Stored entries:
##############################

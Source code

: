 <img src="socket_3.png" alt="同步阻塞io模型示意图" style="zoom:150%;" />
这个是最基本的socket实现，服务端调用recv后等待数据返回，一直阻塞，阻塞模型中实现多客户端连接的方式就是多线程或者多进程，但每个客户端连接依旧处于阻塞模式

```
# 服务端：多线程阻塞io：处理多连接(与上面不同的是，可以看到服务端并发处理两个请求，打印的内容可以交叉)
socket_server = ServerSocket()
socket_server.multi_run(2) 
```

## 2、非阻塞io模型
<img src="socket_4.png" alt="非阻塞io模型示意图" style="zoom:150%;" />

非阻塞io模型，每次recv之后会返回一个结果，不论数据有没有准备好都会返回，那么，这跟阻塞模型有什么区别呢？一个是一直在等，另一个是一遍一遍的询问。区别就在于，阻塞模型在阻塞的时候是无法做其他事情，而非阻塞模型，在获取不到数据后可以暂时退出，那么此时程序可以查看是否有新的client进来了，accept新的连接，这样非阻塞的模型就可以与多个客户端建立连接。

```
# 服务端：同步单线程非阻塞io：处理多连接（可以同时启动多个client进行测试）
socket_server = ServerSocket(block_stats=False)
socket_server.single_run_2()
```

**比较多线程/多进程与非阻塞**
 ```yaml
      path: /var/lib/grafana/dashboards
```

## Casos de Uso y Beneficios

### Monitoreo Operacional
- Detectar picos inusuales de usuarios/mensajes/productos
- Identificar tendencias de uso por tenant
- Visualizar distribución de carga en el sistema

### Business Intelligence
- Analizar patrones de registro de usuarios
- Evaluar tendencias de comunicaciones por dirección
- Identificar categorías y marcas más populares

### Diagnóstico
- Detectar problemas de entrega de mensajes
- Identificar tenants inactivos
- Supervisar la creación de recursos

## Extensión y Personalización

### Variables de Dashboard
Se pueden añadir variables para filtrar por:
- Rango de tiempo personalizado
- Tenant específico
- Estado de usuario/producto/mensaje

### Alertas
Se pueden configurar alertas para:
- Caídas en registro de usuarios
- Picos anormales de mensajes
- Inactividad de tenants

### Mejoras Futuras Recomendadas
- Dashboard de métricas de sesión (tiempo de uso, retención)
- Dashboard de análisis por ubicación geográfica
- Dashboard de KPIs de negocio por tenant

##############################

▸ **Your goal**
What must be transcribed is the run of lines from the one containing "- Dashboard de métricas" to the last line of the data above, inclusive, and only that.

▸ **Task output**
- Dashboard de métricas de sesión (tiempo de uso, retención)
- Dashboard de análisis por ubicación geográfica
- Dashboard de KPIs de negocio por tenant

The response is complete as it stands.